◆ Exercise prompt
The expected response is a copy of every line in the entries below that includes the word "StdError".

◆ Material to process
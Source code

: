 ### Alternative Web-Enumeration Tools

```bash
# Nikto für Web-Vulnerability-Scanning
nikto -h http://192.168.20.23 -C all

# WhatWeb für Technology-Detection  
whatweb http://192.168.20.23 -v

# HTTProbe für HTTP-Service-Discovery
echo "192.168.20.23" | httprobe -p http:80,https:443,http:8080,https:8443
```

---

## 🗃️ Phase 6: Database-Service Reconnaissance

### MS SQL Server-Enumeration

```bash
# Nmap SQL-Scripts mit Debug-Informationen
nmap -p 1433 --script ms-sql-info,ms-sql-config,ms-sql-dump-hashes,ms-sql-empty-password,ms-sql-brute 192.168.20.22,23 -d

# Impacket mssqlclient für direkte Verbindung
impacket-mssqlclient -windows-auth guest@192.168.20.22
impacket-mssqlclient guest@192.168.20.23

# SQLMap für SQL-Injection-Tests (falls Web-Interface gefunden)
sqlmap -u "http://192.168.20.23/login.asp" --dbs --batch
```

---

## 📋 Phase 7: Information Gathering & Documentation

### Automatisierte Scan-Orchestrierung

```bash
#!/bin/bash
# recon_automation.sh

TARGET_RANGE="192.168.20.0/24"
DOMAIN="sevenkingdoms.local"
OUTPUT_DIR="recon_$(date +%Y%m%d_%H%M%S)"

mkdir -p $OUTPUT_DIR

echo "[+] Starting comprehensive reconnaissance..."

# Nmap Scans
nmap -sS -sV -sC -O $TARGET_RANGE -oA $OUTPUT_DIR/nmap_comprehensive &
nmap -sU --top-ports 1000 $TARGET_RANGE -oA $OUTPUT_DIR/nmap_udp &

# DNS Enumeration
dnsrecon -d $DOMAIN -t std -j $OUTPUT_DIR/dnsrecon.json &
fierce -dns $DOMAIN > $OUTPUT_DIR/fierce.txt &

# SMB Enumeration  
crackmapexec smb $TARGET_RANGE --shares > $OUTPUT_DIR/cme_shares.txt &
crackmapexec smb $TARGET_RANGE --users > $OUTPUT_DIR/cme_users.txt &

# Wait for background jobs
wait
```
...
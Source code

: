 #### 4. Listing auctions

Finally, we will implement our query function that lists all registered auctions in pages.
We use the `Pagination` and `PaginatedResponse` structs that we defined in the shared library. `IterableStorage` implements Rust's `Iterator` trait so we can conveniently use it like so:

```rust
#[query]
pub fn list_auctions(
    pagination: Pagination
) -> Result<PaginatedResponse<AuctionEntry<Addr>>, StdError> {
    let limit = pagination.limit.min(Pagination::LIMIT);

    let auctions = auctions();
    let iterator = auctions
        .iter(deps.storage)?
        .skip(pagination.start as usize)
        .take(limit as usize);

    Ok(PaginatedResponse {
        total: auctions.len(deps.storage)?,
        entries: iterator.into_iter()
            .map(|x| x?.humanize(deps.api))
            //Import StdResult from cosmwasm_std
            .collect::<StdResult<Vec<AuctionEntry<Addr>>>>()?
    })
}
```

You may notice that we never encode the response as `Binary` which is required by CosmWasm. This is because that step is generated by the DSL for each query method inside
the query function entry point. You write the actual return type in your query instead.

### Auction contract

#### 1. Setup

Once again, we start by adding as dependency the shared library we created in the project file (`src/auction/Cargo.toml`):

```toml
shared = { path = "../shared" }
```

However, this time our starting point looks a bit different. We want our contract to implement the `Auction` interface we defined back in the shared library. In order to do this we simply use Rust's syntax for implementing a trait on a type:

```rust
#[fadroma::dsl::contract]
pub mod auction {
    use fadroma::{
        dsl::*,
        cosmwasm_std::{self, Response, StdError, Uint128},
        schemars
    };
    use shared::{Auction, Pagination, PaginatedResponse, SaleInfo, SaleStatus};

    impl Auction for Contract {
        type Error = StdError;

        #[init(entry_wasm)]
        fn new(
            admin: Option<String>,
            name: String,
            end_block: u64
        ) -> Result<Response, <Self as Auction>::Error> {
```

◆ Exercise answer
) -> Result<PaginatedResponse<AuctionEntry<Addr>>, StdError> {
        cosmwasm_std::{self, Response, StdError, Uint128},
        type Error = StdError;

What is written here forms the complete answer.